## Work to be completed
The entries are to be output once more, word for word.

================

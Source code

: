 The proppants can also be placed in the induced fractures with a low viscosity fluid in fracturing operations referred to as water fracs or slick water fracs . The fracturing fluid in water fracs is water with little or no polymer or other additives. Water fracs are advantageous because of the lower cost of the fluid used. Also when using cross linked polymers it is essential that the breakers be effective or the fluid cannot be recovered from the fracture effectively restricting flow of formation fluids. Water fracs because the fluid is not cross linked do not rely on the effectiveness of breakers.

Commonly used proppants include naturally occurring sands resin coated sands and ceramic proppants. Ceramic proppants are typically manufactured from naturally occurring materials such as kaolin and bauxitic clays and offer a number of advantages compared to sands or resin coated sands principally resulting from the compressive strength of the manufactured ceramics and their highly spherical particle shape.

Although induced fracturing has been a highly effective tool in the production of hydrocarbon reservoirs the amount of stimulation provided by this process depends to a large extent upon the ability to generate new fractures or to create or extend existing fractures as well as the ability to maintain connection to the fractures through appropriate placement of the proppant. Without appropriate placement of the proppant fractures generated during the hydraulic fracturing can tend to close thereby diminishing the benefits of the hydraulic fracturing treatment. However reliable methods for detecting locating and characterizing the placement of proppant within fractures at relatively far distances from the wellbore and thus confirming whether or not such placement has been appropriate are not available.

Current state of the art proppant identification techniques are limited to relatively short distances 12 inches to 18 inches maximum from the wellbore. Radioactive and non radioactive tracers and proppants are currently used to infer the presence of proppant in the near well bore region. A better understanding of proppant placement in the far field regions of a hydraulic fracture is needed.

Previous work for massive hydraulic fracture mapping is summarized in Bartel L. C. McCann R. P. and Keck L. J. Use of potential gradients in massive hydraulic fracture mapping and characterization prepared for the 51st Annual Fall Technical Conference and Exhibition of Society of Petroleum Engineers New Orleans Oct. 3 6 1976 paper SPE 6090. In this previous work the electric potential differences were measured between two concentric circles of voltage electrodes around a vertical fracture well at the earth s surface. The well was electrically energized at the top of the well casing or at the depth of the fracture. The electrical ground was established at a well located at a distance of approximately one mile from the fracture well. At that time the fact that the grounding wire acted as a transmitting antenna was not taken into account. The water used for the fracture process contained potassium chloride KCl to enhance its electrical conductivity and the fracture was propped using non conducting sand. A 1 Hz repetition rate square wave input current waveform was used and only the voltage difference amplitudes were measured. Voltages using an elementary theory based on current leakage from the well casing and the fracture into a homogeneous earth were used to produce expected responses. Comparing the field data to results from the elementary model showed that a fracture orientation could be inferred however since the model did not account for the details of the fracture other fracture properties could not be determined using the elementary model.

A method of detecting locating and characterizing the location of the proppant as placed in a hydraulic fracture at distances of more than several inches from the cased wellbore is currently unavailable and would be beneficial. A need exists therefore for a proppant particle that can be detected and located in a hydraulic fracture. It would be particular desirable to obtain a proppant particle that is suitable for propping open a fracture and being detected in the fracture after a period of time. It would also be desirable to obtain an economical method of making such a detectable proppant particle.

================

## Result of this exercise
Source code

: The proppants can also be placed in the induced fractures with a low viscosity fluid in fracturing operations referred to as water fracs or slick water fracs . The fracturing fluid in water fracs is water with little or no polymer or other additives. Water fracs are advantageous because of the lower cost of the fluid used. Also when using cross linked polymers it is essential that the breakers be effective or the fluid cannot be recovered from the fracture effectively restricting flow of formation fluids. Water fracs because the fluid is not cross linked do not rely on the effectiveness of breakers.

Commonly used proppants include naturally occurring sands resin coated sands and ceramic proppants. Ceramic proppants are typically manufactured from naturally occurring materials such as kaolin and bauxitic clays and offer a number of advantages compared to sands or resin coated sands principally resulting from the compressive strength of the manufactured ceramics and their highly spherical particle shape.

Although induced fracturing has been a highly effective tool in the production of hydrocarbon reservoirs the amount of stimulation provided by this process depends to a large extent upon the ability to generate new fractures or to create or extend existing fractures as well as the ability to maintain connection to the fractures through appropriate placement of the proppant. Without appropriate placement of the proppant fractures generated during the hydraulic fracturing can tend to close thereby diminishing the benefits of the hydraulic fracturing treatment. However reliable methods for detecting locating and characterizing the placement of proppant within fractures at relatively far distances from the wellbore and thus confirming whether or not such placement has been appropriate are not available.

Current state of the art proppant identification techniques are limited to relatively short distances 12 inches to 18 inches maximum from the wellbore. Radioactive and non radioactive tracers and proppants are currently used to infer the presence of proppant in the near well bore region. A better understanding of proppant placement in the far field regions of a hydraulic fracture is needed.

Previous work for massive hydraulic fracture mapping is summarized in Bartel L. C. McCann R. P. and Keck L. J. Use of potential gradients in massive hydraulic fracture mapping and characterization prepared for the 51st Annual Fall Technical Conference and Exhibition of Society of Petroleum Engineers New Orleans Oct. 3 6 1976 paper SPE 6090. In this previous work the electric potential differences were measured between two concentric circles of voltage electrodes around a vertical fracture well at the earth s surface. The well was electrically energized at the top of the well casing or at the depth of the fracture. The electrical ground was established at a well located at a distance of approximately one mile from the fracture well. At that time the fact that the grounding wire acted as a transmitting antenna was not taken into account. The water used for the fracture process contained potassium chloride KCl to enhance its electrical conductivity and the fracture was propped using non conducting sand. A 1 Hz repetition rate square wave input current waveform was used and only the voltage difference amplitudes were measured. Voltages using an elementary theory based on current leakage from the well casing and the fracture into a homogeneous earth were used to produce expected responses. Comparing the field data to results from the elementary model showed that a fracture orientation could be inferred however since the model did not account for the details of the fracture other fracture properties could not be determined using the elementary model.

A method of detecting locating and characterizing the location of the proppant as placed in a hydraulic fracture at distances of more than several inches from the cased wellbore is currently unavailable and would be beneficial. A need exists therefore for a proppant particle that can be detected and located in a hydraulic fracture. It would be particular desirable to obtain a proppant particle that is suitable for propping open a fracture and being detected in the fracture after a period of time. It would also be desirable to obtain an economical method of making such a detectable proppant particle.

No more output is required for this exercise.